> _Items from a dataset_
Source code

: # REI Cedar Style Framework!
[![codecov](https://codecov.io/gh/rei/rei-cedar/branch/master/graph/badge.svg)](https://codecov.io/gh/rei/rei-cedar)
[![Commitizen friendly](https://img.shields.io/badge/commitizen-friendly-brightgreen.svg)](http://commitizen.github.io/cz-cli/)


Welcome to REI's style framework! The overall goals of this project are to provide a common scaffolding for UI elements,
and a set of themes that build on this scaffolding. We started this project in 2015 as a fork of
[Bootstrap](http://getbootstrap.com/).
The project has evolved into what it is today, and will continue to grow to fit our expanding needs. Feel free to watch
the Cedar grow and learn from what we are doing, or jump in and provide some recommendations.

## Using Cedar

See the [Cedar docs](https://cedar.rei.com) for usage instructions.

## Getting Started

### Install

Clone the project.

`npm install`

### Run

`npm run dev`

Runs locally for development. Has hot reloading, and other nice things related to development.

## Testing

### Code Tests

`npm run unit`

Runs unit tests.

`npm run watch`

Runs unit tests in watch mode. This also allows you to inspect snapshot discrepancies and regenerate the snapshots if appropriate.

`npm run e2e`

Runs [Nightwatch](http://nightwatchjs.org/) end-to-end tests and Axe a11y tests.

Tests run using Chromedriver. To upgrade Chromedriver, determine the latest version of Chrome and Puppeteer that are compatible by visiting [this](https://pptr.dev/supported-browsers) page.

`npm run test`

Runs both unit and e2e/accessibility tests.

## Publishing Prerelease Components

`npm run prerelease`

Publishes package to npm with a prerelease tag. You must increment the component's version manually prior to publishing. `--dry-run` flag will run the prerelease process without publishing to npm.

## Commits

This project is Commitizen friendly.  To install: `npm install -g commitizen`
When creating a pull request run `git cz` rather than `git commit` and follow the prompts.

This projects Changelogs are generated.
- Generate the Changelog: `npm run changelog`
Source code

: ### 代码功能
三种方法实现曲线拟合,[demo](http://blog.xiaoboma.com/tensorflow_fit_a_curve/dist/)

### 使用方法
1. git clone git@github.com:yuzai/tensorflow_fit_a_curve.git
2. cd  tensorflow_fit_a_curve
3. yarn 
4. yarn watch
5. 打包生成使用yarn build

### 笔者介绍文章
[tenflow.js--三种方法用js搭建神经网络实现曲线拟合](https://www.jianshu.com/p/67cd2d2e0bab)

> _Goal of the exercise_
Which lines of the data contain the word "build"? Copy each one.

> _Answer to the problem_
and a set of themes that build on this scaffolding. We started this project in 2015 as a fork of
5. 打包生成使用yarn build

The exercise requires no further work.